Son dönemde ABD'nin, İsrail ordusuna yönelik mali destekleri gündeme bomba gibi düştü. Her ne kadar bu destek, her iki ülkenin güvenlik işbirliğini güçlendirmeyi amaçladığı ifade edilse de, ayrıntılar ve amaçlar hâlâ belirsizliğini koruyor. ABD, yıllardır İsrail'e sağladığı askeri yardımlarla tanınıyor ve bu yardımların son yıllarda büyük bir artış göstermesi, hem uluslararası ilişkileri hem de bölgedeki güç dengelerini etkileyecek nitelikte. Bugüne kadar hangi projelerin bu bütçeden faydalanacağına dair daha fazla bilgi verilmedi. Peki, bu durum ne anlama geliyor? İşte detaylar.
ABD ve İsrail arasındaki askeri işbirliği, 1960'ların sonlarına kadar uzanıyor. Bu uzun süreli ilişki, savaş, kriz ve barış dönemlerini kapsıyor.
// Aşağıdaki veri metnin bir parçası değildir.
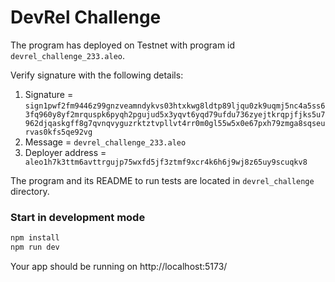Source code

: # DevRel Challenge

The program has deployed on Testnet with program id `devrel_challenge_233.aleo`.

Verify signature with the following details:
1. Signature = `sign1pwf2fm9446z99gnzveamndykvs03htxkwg8ldtp89ljqu0zk9uqmj5nc4a5ss63fq960y8yf2mrquspk6pyqh2pgujud5x3yqvt6yqd79ufdu736zyejtkrqpjfjks5u7962djqaskgff8g7qvnqvyguzrktztvpllvt4rr0m0gl55w5x0e67pxh79zmga8sqseurvas0kfs5qe92vg`
2. Message = `devrel_challenge_233.aleo`
3. Deployer address = `
aleo1h7k3ttm6avttrgujp75wxfd5jf3ztmf9xcr4k6h6j9wj8z65uy9scuqkv8`

The program and its README to run tests are located in `devrel_challenge` directory.

### Start in development mode

```bash
npm install
npm run dev
```

Your app should be running on http://localhost:5173/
ABD’nin, İsrail’e sağladığı askeri yardım, öncelikle dış politika hedefleri doğrultusunda şekilleniyor. Soğuk Savaş döneminde Sovyetler Birliği'nin etkisini kırmak adına İsrail, stratejik bir müttefik olarak öne çıktı. 1980'lerde bu ilişkiler daha da derinleşti ve özellikle askeri teknoloji alanında işbirlikleri güçlendi. Bugün gelinen noktada, ABD, İsrail'e yıllık en az 3.8 milyar dolarlık askeri yardımda bulunuyor. Ancak, son gelişmeler bu rakamı daha da artırmayı hedefliyor.
Son günlerde gündeme gelen, ABD’nin İsrail ordu üslerine yönelik yüzlerce milyon dolarlık ek bütçesi, aslında pek çok soruyu da beraberinde getiriyor. Bu bütçenin büyük bir kısmının, yeni nesil savunma sistemleri ve siber güvenlik projelerine aktarılması bekleniyor. Ancak, bu fonların kullanımı ve hangi projelerin öncelik taşıyacağı konusunda herhangi bir resmi açıklama yapılmadı. ABD’nin böyle büyük bir bütçeyi neden gizli tuttuğu ise tartışmalara neden oluyor. Bazı uzmanlar, bu durumun bölgedeki güvenlik dinamiklerini etkilemek amacıyla yapıldığını, bazıları ise iç politikaya yönelik bir adım olduğunu savunuyor.
Bir diğer dikkat çekici nokta ise, bu bütçenin, sadece askeri işbirliğine odaklanmaması. Ekonomik desteğin yanı sıra, insani yardım projeleri ve teknoloji transferleri de bekleniyor. Böylelikle, hem İsrail'in askeri kapasitesinin güçlenmesi hem de iki ülke arasındaki ekonomik ilişkilerin derinleştirilmesi hedefleniyor. Ancak, tüm bunların yanı sıra, özellikle Ortadoğu’da barış süreçlerine katkı sağlayıp sağlamayacağı da merak konusu.
Sonuç olarak, ABD’nin İsrail ordusuna yönelik yüzlerce milyon dolarlık desteği, askeri işbirliğinin yanı sıra iç siyasi dinamikler, uluslararası ilişkiler ve bölgesel güvenlik açısından büyük bir önem taşıyor. Ancak detayların belirsizliği, bu bütçenin gerçek amacını sorgulatıyor. Önümüzdeki günlerde daha fazla bilgi edilmesi, hem bölgede hem de uluslararası alanda yankı uyandıracaktır.